Start of Material to process
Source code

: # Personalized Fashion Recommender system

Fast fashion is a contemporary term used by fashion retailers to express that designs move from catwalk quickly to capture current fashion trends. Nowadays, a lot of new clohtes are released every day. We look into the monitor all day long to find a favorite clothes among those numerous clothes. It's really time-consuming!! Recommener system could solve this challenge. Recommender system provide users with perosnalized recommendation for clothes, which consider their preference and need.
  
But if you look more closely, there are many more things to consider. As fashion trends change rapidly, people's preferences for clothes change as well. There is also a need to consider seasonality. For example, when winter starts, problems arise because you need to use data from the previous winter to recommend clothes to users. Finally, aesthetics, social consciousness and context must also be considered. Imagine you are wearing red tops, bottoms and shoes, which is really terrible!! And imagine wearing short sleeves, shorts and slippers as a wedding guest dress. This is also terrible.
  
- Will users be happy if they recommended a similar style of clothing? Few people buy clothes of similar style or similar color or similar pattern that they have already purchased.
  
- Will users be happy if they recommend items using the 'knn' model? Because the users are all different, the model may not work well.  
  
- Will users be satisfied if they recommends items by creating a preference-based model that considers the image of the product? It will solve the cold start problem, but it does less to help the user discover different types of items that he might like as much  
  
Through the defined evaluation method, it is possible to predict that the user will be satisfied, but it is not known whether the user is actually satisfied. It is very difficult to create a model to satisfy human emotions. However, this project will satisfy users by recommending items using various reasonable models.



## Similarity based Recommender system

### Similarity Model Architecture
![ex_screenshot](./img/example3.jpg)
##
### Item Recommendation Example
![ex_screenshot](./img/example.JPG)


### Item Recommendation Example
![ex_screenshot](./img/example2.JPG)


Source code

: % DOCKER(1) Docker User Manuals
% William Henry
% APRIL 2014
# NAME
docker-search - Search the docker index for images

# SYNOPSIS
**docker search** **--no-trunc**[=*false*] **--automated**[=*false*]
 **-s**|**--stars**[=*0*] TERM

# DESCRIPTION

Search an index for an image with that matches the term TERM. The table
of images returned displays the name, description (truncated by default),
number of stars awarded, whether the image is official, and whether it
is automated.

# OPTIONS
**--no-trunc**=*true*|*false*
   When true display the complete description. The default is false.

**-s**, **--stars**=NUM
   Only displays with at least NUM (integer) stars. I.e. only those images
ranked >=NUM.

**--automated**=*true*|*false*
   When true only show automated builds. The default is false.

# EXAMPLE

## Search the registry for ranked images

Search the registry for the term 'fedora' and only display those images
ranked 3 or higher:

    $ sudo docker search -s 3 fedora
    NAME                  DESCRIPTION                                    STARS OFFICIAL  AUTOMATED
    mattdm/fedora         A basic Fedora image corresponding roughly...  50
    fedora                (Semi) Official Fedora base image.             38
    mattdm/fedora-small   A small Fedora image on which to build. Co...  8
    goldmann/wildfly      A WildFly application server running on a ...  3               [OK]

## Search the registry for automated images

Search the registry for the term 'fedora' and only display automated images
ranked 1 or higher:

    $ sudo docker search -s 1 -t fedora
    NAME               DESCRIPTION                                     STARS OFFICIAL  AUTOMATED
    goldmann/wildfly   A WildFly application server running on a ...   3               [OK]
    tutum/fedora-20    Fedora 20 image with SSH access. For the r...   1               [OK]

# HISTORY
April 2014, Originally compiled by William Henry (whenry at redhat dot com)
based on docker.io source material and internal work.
End of Material to process
● **Try it**
Please give an exact copy of every entry.

● **Response area**
Source code

: # Personalized Fashion Recommender system

Fast fashion is a contemporary term used by fashion retailers to express that designs move from catwalk quickly to capture current fashion trends. Nowadays, a lot of new clohtes are released every day. We look into the monitor all day long to find a favorite clothes among those numerous clothes. It's really time-consuming!! Recommener system could solve this challenge. Recommender system provide users with perosnalized recommendation for clothes, which consider their preference and need.
  
But if you look more closely, there are many more things to consider. As fashion trends change rapidly, people's preferences for clothes change as well. There is also a need to consider seasonality. For example, when winter starts, problems arise because you need to use data from the previous winter to recommend clothes to users. Finally, aesthetics, social consciousness and context must also be considered. Imagine you are wearing red tops, bottoms and shoes, which is really terrible!! And imagine wearing short sleeves, shorts and slippers as a wedding guest dress. This is also terrible.
  
- Will users be happy if they recommended a similar style of clothing? Few people buy clothes of similar style or similar color or similar pattern that they have already purchased.
  
- Will users be happy if they recommend items using the 'knn' model? Because the users are all different, the model may not work well.  
  
- Will users be satisfied if they recommends items by creating a preference-based model that considers the image of the product? It will solve the cold start problem, but it does less to help the user discover different types of items that he might like as much  
  
Through the defined evaluation method, it is possible to predict that the user will be satisfied, but it is not known whether the user is actually satisfied. It is very difficult to create a model to satisfy human emotions. However, this project will satisfy users by recommending items using various reasonable models.



## Similarity based Recommender system

### Similarity Model Architecture
![ex_screenshot](./img/example3.jpg)
##
### Item Recommendation Example
![ex_screenshot](./img/example.JPG)


### Item Recommendation Example
![ex_screenshot](./img/example2.JPG)


Source code

: % DOCKER(1) Docker User Manuals
% William Henry
% APRIL 2014
# NAME
docker-search - Search the docker index for images

# SYNOPSIS
**docker search** **--no-trunc**[=*false*] **--automated**[=*false*]
 **-s**|**--stars**[=*0*] TERM

# DESCRIPTION

Search an index for an image with that matches the term TERM. The table
of images returned displays the name, description (truncated by default),
number of stars awarded, whether the image is official, and whether it
is automated.

# OPTIONS
**--no-trunc**=*true*|*false*
   When true display the complete description. The default is false.

**-s**, **--stars**=NUM
   Only displays with at least NUM (integer) stars. I.e. only those images
ranked >=NUM.

**--automated**=*true*|*false*
   When true only show automated builds. The default is false.

# EXAMPLE

## Search the registry for ranked images

Search the registry for the term 'fedora' and only display those images
ranked 3 or higher:

    $ sudo docker search -s 3 fedora
    NAME                  DESCRIPTION                                    STARS OFFICIAL  AUTOMATED
    mattdm/fedora         A basic Fedora image corresponding roughly...  50
    fedora                (Semi) Official Fedora base image.             38
    mattdm/fedora-small   A small Fedora image on which to build. Co...  8
    goldmann/wildfly      A WildFly application server running on a ...  3               [OK]

## Search the registry for automated images

Search the registry for the term 'fedora' and only display automated images
ranked 1 or higher:

    $ sudo docker search -s 1 -t fedora
    NAME               DESCRIPTION                                     STARS OFFICIAL  AUTOMATED
    goldmann/wildfly   A WildFly application server running on a ...   3               [OK]
    tutum/fedora-20    Fedora 20 image with SSH access. For the r...   1               [OK]

# HISTORY
April 2014, Originally compiled by William Henry (whenry at redhat dot com)
based on docker.io source material and internal work.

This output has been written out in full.